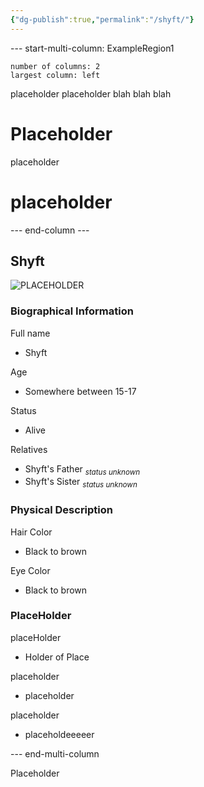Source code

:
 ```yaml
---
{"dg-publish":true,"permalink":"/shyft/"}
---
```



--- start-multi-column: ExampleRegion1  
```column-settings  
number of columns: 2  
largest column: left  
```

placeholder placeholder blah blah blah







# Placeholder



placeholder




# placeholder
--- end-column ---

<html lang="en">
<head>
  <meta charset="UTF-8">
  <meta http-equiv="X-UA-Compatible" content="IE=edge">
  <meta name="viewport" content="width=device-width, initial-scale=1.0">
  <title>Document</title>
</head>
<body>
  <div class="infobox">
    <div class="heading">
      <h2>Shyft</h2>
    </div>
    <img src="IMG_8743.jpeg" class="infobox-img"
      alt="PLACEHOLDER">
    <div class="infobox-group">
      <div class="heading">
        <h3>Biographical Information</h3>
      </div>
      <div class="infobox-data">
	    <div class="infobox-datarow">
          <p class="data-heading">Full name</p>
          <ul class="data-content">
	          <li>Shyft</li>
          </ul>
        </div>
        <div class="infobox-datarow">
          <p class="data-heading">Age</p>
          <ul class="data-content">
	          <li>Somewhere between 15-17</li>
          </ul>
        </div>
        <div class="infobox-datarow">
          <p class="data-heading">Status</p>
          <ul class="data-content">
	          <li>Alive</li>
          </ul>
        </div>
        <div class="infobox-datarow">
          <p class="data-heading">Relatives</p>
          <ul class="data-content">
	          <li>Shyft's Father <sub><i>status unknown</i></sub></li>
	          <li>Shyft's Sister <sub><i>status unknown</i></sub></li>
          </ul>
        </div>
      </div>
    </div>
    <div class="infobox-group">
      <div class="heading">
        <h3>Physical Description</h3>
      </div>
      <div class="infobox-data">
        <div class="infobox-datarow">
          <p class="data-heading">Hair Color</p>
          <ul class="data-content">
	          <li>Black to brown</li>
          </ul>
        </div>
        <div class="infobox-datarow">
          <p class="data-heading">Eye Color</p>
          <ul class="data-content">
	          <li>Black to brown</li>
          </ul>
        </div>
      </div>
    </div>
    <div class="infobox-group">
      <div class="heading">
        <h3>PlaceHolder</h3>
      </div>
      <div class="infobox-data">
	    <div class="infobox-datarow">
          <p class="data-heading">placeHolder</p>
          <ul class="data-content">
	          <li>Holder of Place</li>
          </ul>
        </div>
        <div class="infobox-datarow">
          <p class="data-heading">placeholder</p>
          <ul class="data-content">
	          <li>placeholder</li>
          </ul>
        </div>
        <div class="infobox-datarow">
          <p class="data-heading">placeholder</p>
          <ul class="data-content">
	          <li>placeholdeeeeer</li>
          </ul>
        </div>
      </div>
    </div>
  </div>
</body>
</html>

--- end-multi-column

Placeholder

--

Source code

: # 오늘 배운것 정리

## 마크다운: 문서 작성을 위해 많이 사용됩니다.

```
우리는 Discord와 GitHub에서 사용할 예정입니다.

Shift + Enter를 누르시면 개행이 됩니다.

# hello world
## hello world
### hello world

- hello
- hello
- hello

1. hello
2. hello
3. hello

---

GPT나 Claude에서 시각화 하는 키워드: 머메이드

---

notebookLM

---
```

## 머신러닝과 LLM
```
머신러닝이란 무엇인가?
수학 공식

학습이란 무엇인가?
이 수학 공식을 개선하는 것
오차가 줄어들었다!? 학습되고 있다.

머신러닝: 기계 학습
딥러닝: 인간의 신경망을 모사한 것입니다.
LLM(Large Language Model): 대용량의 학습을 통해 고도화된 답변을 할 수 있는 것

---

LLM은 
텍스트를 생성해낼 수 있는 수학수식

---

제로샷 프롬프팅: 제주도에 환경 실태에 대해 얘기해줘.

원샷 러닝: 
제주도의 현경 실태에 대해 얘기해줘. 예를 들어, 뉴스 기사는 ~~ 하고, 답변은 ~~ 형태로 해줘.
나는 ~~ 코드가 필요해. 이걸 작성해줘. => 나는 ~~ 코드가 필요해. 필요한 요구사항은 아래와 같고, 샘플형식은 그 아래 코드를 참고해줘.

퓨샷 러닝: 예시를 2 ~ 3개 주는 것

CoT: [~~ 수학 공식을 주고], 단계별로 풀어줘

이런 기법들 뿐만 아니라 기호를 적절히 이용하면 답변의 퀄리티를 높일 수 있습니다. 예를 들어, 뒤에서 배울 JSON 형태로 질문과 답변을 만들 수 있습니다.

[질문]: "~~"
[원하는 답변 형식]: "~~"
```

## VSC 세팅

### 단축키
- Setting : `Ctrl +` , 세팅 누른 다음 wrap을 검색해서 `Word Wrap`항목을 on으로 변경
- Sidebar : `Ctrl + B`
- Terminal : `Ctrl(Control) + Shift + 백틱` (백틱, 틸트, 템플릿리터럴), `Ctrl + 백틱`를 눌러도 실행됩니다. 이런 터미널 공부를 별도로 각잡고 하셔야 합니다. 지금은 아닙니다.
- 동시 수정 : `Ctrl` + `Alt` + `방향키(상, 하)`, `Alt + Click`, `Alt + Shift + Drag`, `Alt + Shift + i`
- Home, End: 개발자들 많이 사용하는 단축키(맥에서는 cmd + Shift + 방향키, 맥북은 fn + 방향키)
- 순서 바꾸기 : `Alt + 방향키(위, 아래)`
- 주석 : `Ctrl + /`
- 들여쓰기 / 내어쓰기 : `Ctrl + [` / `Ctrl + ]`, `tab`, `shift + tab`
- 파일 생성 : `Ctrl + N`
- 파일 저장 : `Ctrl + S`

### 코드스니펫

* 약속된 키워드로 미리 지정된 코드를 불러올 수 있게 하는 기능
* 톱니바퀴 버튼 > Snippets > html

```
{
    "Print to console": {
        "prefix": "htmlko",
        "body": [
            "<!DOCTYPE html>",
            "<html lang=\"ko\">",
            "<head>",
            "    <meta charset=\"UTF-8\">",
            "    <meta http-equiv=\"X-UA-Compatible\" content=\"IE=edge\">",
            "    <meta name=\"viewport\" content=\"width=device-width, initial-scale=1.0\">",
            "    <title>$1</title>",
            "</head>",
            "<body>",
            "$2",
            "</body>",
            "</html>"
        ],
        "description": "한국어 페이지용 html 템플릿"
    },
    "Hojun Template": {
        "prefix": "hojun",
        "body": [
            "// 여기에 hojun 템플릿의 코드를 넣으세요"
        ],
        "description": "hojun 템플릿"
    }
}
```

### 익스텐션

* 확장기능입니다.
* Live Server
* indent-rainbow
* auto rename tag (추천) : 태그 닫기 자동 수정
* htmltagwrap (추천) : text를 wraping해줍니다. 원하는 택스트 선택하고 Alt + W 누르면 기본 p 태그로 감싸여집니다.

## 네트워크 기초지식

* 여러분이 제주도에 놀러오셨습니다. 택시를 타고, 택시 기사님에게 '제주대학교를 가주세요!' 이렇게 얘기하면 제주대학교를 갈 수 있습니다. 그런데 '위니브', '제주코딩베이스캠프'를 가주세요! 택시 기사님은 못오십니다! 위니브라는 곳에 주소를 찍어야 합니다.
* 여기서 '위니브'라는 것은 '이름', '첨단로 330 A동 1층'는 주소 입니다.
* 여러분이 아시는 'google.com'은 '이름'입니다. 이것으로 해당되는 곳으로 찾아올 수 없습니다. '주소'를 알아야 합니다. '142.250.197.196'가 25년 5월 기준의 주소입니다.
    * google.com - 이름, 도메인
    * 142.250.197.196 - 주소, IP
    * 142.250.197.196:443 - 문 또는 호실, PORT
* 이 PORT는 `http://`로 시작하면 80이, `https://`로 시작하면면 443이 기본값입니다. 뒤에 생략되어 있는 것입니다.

---

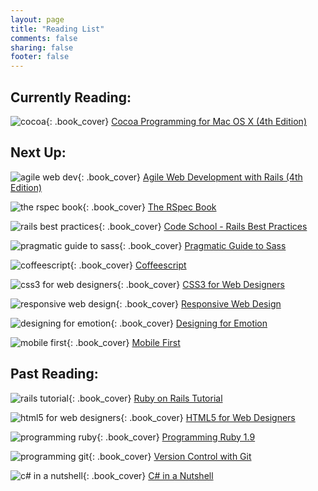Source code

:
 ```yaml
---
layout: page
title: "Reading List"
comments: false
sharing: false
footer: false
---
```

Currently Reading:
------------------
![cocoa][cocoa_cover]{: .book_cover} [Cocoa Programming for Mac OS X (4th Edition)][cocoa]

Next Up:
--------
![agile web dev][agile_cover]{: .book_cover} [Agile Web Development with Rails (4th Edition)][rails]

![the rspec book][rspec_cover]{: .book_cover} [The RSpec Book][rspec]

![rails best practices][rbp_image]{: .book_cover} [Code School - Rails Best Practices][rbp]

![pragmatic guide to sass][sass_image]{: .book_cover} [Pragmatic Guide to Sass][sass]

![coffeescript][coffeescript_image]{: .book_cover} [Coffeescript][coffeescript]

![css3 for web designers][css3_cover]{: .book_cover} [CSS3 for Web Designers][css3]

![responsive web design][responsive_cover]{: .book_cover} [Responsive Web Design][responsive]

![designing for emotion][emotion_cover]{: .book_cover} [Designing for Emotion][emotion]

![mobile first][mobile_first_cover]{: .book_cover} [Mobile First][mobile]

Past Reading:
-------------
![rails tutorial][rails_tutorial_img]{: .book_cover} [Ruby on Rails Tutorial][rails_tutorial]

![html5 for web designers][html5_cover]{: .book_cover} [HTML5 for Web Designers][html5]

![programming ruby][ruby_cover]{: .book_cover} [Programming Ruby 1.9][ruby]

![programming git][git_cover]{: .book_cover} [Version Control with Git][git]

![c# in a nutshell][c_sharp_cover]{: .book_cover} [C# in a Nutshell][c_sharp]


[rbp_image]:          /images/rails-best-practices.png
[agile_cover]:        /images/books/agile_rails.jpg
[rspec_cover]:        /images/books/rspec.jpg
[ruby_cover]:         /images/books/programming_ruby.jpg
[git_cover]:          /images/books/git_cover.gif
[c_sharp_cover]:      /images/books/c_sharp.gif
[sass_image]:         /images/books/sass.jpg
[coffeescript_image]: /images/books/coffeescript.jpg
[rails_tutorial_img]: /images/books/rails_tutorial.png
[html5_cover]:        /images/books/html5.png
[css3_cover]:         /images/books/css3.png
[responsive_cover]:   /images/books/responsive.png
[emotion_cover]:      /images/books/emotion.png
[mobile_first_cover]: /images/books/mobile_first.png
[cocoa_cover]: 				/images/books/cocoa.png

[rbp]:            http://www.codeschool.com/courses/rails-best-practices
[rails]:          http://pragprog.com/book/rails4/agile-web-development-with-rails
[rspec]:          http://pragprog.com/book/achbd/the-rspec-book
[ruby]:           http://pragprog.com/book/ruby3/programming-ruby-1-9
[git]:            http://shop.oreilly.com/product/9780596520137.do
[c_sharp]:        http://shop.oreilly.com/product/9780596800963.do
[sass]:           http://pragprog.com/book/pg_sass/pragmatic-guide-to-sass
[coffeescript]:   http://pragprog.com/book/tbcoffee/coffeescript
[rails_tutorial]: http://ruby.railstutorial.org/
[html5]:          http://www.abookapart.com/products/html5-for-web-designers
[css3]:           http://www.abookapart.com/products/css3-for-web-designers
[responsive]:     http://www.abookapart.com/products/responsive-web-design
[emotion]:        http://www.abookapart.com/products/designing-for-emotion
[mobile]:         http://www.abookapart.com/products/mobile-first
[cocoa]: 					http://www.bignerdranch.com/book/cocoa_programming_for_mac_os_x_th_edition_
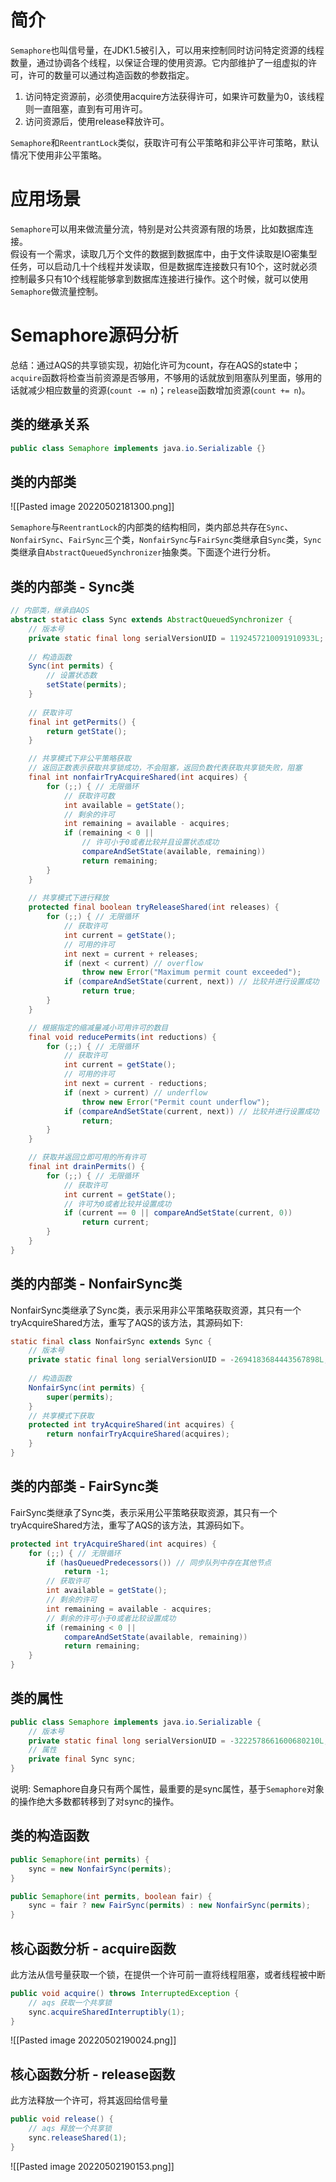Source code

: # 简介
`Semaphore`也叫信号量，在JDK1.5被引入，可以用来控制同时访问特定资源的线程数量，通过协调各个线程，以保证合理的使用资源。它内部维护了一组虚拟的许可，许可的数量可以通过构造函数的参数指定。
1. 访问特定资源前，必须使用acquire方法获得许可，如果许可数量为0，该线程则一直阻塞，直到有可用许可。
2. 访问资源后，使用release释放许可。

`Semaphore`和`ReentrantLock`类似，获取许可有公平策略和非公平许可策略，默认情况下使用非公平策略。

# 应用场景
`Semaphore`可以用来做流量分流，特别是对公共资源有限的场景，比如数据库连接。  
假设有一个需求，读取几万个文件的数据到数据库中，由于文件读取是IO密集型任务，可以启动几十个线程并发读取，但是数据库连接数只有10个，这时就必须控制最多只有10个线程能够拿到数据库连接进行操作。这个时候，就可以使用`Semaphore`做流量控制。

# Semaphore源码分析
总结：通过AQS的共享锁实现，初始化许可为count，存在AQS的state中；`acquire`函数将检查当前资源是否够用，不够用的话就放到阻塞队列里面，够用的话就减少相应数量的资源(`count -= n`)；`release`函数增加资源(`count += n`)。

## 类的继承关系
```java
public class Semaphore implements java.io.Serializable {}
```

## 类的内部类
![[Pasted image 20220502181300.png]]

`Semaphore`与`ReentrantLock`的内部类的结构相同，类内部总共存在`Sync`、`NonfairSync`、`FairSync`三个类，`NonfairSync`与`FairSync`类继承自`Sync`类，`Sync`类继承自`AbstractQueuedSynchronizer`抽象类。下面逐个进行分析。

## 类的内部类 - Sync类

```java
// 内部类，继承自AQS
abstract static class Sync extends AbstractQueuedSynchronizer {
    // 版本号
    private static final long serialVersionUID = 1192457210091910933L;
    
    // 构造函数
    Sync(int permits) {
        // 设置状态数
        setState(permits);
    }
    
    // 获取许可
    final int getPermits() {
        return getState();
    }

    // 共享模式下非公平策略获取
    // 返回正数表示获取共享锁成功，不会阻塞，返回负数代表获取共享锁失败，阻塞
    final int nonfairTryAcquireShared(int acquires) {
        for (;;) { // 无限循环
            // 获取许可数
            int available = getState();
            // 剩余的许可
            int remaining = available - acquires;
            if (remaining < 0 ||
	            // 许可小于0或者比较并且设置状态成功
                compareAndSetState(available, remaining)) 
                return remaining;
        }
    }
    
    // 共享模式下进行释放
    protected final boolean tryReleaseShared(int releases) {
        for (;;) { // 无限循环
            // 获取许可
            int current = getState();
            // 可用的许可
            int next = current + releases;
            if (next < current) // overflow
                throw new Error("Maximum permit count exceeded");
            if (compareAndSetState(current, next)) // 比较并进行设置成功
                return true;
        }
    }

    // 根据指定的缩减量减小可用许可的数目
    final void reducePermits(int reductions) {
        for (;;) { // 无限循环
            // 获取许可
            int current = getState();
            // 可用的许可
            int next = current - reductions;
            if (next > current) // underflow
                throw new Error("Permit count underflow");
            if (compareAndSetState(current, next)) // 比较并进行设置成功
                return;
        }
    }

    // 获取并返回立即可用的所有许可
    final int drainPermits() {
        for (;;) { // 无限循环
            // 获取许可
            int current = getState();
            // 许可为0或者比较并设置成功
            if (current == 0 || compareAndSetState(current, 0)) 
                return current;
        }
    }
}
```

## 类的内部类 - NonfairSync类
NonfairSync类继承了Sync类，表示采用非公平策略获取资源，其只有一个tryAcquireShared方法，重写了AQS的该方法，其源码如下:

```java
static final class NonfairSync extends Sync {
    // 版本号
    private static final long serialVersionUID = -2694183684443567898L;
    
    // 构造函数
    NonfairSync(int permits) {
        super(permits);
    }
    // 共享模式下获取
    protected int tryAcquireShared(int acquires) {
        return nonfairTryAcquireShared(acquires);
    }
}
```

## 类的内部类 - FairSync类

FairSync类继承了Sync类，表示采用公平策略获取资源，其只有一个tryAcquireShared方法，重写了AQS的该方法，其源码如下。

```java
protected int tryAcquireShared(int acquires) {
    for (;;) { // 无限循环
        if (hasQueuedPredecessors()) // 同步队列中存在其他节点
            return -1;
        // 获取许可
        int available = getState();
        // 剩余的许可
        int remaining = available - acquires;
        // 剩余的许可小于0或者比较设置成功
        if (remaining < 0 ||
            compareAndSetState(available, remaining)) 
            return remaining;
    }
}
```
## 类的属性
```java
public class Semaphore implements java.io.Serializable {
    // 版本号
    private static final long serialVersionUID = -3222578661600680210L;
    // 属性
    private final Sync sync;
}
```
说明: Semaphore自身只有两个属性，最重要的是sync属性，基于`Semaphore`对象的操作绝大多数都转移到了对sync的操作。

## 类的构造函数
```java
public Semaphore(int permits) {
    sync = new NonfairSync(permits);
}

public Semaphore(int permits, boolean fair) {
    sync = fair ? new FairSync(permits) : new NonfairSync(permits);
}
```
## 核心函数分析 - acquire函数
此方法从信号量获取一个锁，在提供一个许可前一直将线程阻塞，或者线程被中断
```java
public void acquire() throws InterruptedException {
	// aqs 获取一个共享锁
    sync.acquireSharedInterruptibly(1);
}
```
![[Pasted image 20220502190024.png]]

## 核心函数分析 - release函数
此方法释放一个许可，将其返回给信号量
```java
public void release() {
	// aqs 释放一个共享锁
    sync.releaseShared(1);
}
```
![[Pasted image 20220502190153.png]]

• **Your task**
What is needed is each line from the records with the word "pragprog" in it.

• **Your solution**
[rails]:          http://pragprog.com/book/rails4/agile-web-development-with-rails
[rspec]:          http://pragprog.com/book/achbd/the-rspec-book
[ruby]:           http://pragprog.com/book/ruby3/programming-ruby-1-9
[sass]:           http://pragprog.com/book/pg_sass/pragmatic-guide-to-sass
[coffeescript]:   http://pragprog.com/book/tbcoffee/coffeescript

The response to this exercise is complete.